- Born: 1950 (age 75–76)
- Occupations: Motivational speaker, author, caregiver advocate

= Lorraine Kember =

Australian author and blogger

Lorraine Kember (born 1950) is an Australian author, blogger, caregiver advocate, and inspirational and motivational speaker.

Her husband of more than 30 years, Brian Kember, was diagnosed with a rare cancer, malignant pleural mesothelioma, in 1999 when he was 52 years old. Brian was given three to nine months to live, but lived more than a year beyond that prognosis.

After Brian’s diagnosis, Lorraine sold her retail business to become a full-time caregiver for her husband. Under Lorraine’s care, Brian lived for two years with pleural mesothelioma.

==Books==

Following her husband's death, Lorraine read over her personal journal entries and wrote a book about her experiences as a mesothelioma caregiver. The book, Lean on Me: Cancer Through a Carer’s Eyes, was published in 2004. It contains excerpts of Lorraine’s journal, her poetry and information about caring for someone with cancer. Caregiving topics like pain control, symptom management, anticipatory grief, and coping with emotions are discussed in Lean on Me. The book has been translated into Braille and audio book for the blind.

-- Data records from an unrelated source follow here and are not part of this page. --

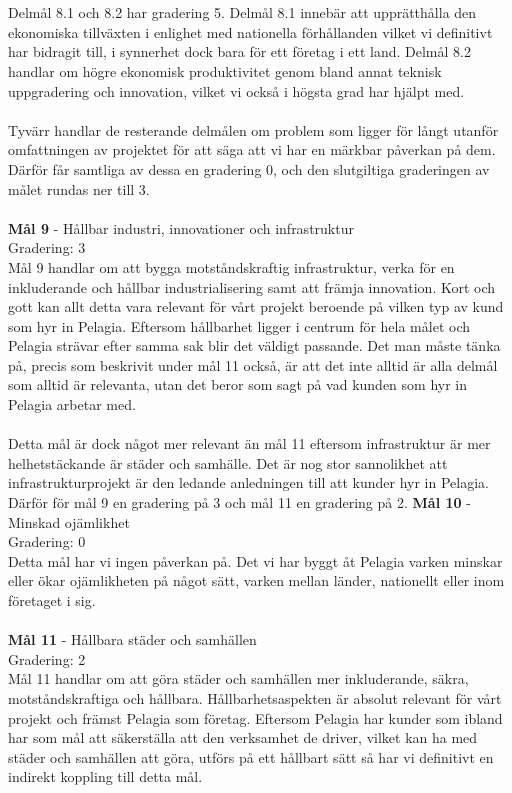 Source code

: \\
\\
Delmål 8.1 och 8.2 har gradering 5. Delmål 8.1 innebär att upprätthålla den ekonomiska tillväxten i enlighet med nationella förhållanden vilket vi definitivt har bidragit till, i synnerhet dock bara för ett företag i ett land. Delmål 8.2 handlar om högre ekonomisk produktivitet genom bland annat teknisk uppgradering och innovation, vilket vi också i högsta grad har hjälpt med.
\\
\\
Tyvärr handlar de resterande delmålen om problem som ligger för långt utanför omfattningen av projektet för att säga att vi har en märkbar påverkan på dem. Därför får samtliga av dessa en gradering 0, och den slutgiltiga graderingen av målet rundas ner till 3.
\\
\\
\textbf{Mål 9}
 - Hållbar industri, innovationer och infrastruktur
\\
Gradering: 3
\\
Mål 9 handlar om att bygga motståndskraftig infrastruktur, verka för en inkluderande och hållbar industrialisering samt att främja innovation. Kort och gott kan allt detta vara relevant för vårt projekt beroende på vilken typ av kund som hyr in Pelagia. Eftersom hållbarhet ligger i centrum för hela målet och Pelagia strävar efter samma sak blir det väldigt passande. Det man måste tänka på, precis som beskrivit under mål 11 också, är att det inte alltid är alla delmål som alltid är relevanta, utan det beror som sagt på vad kunden som hyr in Pelagia arbetar med.
\\
\\
Detta mål är dock något mer relevant än mål 11 eftersom infrastruktur är mer helhetstäckande är städer och samhälle. Det är nog stor sannolikhet att infrastrukturprojekt är den ledande anledningen till att kunder hyr in Pelagia. Därför för mål 9 en gradering på 3 och mål 11 en gradering på 2.
\textbf{Mål 10}
 - Minskad ojämlikhet
\\
Gradering: 0
\\
Detta mål har vi ingen påverkan på. Det vi har byggt åt Pelagia varken minskar eller ökar ojämlikheten på något sätt, varken mellan länder, nationellt eller inom företaget i sig.
\\
\\
\textbf{Mål 11}
 - Hållbara städer och samhällen
\\
Gradering: 2
\\
Mål 11 handlar om att göra städer och samhällen mer inkluderande, säkra, motståndskraftiga och hållbara. Hållbarhetsaspekten är absolut relevant för vårt projekt och främst Pelagia som företag. Eftersom Pelagia har kunder som ibland har som mål att säkerställa att den verksamhet de driver, vilket kan ha med städer och samhällen att göra, utförs på ett hållbart sätt så har vi definitivt en indirekt koppling till detta mål.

In 2006, Kember released a book of her poetry, Tear Drops: A Journey of Grief, Healing & Hope. Her third book, Looking Forward–Looking Back: The Grieving Journey, is a sequel to Lean on Me. The sequel, published in 2012, follows Kember’s journey after the death of her husband.

==Public Speaking and Media Appearances==

Kember speaks publicly about the dangers of asbestos exposure, which is the primary cause of mesothelioma. She spoke in 2004 at the World Asbestos Congress in Tokyo, Japan.

She has made at least seven appearances on television and other media outlets, including Australian Broadcasting Corporation’s George Negus Tonight. In April 2004, Australian Broadcasting Corporation Radio National aired a documentary on Kember’s experience as a caregiver.

For five years, Kember worked as a coordinator for the Cancer Support Centre in Australia.